The teacher-pupil ratio at Waverley High is 1:8, which should have produced world-class student results. In reality, its roll had plummeted from 186 in 2002 to 72 last year — which should have been the first warning sign, Peachey said.

“I think there needs to be a huge cultural shift in the way we approach the responsibility of schools. There’s a mentality in teaching that says `praise us for the 5% we do well instead of critiquing us on the 95% we are doing badly’.”

Waverley High looked deserted this week. The 40-odd students wandering the corridors were lost among the empty classrooms with a combined capacity of 300.

Most of them didn’t like principal Jonathan Lewis, who officially resigned last week. He left the school in September and was unable to be contacted. He was last seen working at Woolworths in Taupo, but left that job in January.
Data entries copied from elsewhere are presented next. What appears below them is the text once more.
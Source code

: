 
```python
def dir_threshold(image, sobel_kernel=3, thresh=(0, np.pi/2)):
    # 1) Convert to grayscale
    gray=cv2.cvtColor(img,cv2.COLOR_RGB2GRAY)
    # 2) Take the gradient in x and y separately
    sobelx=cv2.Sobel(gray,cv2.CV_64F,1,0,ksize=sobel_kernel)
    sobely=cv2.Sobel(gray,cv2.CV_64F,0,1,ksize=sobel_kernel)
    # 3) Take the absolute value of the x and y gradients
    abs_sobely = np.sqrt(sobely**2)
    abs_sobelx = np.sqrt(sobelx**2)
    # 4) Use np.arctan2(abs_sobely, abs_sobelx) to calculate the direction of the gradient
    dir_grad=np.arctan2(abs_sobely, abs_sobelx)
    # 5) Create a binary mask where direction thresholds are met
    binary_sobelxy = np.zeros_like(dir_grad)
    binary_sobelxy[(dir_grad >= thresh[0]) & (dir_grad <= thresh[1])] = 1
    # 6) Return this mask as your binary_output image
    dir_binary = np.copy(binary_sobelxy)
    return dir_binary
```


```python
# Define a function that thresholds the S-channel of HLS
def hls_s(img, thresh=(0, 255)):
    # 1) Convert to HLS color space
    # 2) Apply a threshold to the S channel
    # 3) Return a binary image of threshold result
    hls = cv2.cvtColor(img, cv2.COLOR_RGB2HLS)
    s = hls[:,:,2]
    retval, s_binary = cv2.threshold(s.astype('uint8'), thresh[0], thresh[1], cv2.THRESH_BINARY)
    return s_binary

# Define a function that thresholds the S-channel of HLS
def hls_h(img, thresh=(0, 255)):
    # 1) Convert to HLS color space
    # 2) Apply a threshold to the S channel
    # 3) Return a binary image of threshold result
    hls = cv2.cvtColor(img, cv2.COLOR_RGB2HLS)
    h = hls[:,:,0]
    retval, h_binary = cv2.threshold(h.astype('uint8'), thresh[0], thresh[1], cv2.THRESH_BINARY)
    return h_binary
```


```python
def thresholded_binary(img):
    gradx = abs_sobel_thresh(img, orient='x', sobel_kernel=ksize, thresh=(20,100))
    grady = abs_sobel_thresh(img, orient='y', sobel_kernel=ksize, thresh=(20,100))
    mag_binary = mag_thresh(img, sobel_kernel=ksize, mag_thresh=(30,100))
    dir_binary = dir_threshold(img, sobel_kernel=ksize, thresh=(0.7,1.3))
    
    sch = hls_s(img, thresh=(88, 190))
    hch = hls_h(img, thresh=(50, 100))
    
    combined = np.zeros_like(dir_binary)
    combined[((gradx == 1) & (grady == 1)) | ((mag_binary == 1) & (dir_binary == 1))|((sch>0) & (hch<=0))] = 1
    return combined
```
But the students say they dislike Murdoch even more. It is fair to say they would hate anyone trying to close their school.

Maharey is expected to make a decision on the future of Waverley High next month, but perhaps it is a telling sign that the school’s acting principal, Tony McIvor, has been employed only until the end of this term. *

———————-

Countdown to a crisis * 2002: The Education Review Office (ERO) made recommendations during a routine visit to school.

* 2002-2003: New Zealand Qualifications Authority (NZQA) visited the school to help establish first year of NCEA Level 1 and Level 2.

* May 2003: ERO returned to ensure recommendations had been followed and found significant progress had been made.

* 2004: NZQA noted that its recommendations in 2002 had not been followed.

* June 2005: ERO visited and made a positive report, but also made several recommendations about student achievement and assessment data. NZQA then visited twice to help with follow-up action.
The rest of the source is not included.